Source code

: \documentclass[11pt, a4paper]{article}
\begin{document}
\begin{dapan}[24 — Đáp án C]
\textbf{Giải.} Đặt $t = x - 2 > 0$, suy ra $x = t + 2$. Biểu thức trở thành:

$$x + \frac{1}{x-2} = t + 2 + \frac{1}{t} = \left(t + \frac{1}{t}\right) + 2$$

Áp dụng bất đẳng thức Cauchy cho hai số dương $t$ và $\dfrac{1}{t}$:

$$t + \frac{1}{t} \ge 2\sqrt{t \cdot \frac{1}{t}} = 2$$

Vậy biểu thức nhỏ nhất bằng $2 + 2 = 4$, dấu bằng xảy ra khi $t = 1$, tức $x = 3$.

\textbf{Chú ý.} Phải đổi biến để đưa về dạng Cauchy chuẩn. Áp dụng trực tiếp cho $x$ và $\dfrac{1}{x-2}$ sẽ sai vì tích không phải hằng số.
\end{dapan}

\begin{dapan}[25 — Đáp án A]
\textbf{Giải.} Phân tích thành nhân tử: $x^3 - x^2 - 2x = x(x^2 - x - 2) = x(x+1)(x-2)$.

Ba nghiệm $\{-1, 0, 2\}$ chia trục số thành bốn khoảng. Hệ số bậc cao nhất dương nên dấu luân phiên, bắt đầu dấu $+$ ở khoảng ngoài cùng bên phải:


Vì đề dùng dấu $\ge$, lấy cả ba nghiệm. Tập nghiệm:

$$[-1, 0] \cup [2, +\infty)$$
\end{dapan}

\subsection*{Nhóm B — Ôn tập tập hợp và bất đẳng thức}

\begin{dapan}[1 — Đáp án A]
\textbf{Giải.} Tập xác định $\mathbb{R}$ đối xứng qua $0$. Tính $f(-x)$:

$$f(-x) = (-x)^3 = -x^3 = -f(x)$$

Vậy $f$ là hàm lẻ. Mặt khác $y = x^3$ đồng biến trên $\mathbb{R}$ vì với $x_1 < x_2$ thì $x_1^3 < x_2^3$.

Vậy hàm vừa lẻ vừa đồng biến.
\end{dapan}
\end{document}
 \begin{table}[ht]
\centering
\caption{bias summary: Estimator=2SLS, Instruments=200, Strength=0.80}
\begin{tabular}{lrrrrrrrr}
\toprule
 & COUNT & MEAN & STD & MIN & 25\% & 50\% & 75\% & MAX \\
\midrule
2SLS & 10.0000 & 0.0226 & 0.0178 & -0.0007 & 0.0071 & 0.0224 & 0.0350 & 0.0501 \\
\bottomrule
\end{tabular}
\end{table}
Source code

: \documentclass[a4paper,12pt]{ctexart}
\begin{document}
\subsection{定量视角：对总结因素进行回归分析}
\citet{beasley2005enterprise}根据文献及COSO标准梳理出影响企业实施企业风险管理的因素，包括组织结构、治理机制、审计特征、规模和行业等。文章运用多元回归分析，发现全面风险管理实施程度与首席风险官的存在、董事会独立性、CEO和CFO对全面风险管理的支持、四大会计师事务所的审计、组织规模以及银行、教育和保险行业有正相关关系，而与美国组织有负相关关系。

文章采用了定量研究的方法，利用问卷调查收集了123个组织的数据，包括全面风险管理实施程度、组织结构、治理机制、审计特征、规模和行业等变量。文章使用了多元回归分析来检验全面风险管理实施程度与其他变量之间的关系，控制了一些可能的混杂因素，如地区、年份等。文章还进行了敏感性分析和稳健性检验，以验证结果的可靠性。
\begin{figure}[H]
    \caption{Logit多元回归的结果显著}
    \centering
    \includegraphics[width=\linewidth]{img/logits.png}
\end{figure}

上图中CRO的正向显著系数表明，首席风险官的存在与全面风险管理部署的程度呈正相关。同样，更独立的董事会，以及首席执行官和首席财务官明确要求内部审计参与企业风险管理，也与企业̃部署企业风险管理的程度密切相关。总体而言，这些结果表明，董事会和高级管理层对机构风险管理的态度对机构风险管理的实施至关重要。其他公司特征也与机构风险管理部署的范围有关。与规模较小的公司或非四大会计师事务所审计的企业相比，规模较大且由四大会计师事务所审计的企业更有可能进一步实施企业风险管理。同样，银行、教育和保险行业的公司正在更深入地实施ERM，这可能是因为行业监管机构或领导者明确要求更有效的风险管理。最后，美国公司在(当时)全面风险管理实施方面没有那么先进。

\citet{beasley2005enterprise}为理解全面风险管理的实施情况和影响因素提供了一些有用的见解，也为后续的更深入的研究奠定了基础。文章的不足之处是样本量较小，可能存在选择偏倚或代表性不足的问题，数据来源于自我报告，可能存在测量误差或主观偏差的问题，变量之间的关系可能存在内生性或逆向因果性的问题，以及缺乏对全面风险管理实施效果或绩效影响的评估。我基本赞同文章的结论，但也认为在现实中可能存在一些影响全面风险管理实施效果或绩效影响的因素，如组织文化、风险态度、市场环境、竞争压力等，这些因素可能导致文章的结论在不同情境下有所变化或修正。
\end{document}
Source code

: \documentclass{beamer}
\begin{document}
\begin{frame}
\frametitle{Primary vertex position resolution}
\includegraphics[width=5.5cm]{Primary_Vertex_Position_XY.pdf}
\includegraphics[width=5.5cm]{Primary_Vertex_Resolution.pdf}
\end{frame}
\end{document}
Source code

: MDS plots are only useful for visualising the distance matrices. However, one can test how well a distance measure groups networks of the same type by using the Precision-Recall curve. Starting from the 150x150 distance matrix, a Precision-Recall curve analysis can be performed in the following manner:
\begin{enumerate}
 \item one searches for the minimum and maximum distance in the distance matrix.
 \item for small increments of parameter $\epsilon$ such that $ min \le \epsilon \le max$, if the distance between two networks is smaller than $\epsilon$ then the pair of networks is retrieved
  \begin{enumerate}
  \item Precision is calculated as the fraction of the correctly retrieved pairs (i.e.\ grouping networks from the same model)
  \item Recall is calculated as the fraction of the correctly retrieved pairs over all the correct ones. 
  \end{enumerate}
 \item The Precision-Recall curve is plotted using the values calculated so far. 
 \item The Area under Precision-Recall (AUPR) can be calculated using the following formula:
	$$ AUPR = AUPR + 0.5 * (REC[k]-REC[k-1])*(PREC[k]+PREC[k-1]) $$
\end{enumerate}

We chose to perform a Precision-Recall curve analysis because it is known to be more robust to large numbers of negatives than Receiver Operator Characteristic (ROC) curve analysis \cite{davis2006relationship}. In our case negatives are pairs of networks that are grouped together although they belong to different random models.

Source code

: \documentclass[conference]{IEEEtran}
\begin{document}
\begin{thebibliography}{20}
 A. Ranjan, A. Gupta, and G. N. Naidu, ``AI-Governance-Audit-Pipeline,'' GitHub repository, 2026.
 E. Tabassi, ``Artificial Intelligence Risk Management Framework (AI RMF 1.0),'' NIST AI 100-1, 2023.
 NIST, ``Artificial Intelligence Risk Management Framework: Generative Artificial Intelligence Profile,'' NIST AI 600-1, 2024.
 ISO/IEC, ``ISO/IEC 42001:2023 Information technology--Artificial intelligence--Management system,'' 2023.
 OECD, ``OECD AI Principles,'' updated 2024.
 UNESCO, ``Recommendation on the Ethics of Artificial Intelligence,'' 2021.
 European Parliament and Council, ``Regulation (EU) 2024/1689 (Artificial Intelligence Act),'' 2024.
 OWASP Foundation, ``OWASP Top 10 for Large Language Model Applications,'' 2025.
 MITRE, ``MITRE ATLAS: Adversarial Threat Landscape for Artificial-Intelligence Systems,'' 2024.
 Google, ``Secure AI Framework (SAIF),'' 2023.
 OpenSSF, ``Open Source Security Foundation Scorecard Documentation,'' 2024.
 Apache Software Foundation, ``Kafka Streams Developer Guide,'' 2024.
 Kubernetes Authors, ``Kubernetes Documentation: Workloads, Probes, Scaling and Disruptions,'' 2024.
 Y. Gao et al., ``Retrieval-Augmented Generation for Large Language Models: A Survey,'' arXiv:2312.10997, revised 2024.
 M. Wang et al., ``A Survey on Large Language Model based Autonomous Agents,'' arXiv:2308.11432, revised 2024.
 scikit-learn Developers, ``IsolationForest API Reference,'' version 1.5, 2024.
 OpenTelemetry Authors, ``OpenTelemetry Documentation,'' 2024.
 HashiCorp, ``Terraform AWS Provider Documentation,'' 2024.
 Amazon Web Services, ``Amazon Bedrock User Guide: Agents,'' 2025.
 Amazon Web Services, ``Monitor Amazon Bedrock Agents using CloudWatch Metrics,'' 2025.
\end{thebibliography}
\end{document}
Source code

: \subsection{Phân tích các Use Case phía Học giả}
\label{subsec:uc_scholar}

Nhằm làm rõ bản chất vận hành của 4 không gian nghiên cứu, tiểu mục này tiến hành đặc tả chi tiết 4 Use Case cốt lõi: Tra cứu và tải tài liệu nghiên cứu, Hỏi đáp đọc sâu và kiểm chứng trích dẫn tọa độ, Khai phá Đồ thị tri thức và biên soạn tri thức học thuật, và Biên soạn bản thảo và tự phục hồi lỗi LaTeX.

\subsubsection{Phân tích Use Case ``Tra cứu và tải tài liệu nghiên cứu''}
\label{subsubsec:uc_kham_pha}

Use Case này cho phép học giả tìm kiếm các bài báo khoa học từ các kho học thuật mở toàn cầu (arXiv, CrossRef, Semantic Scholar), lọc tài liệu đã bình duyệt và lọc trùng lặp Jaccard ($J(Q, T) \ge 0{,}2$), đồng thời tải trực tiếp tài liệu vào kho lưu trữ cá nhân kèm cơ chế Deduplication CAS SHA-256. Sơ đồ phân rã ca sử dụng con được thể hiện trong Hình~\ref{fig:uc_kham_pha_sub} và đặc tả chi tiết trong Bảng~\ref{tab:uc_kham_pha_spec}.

+ + + +

- _Goal of the exercise_:
Nothing should appear in the answer except the lines above from the line with "arXiv:2312.10997, revised 2024." through the line with "Guide: Agents,'' 2025.", both included, written out exactly.

- _Output below_:
 Y. Gao et al., ``Retrieval-Augmented Generation for Large Language Models: A Survey,'' arXiv:2312.10997, revised 2024.
 M. Wang et al., ``A Survey on Large Language Model based Autonomous Agents,'' arXiv:2308.11432, revised 2024.
 scikit-learn Developers, ``IsolationForest API Reference,'' version 1.5, 2024.
 OpenTelemetry Authors, ``OpenTelemetry Documentation,'' 2024.
 HashiCorp, ``Terraform AWS Provider Documentation,'' 2024.
 Amazon Web Services, ``Amazon Bedrock User Guide: Agents,'' 2025.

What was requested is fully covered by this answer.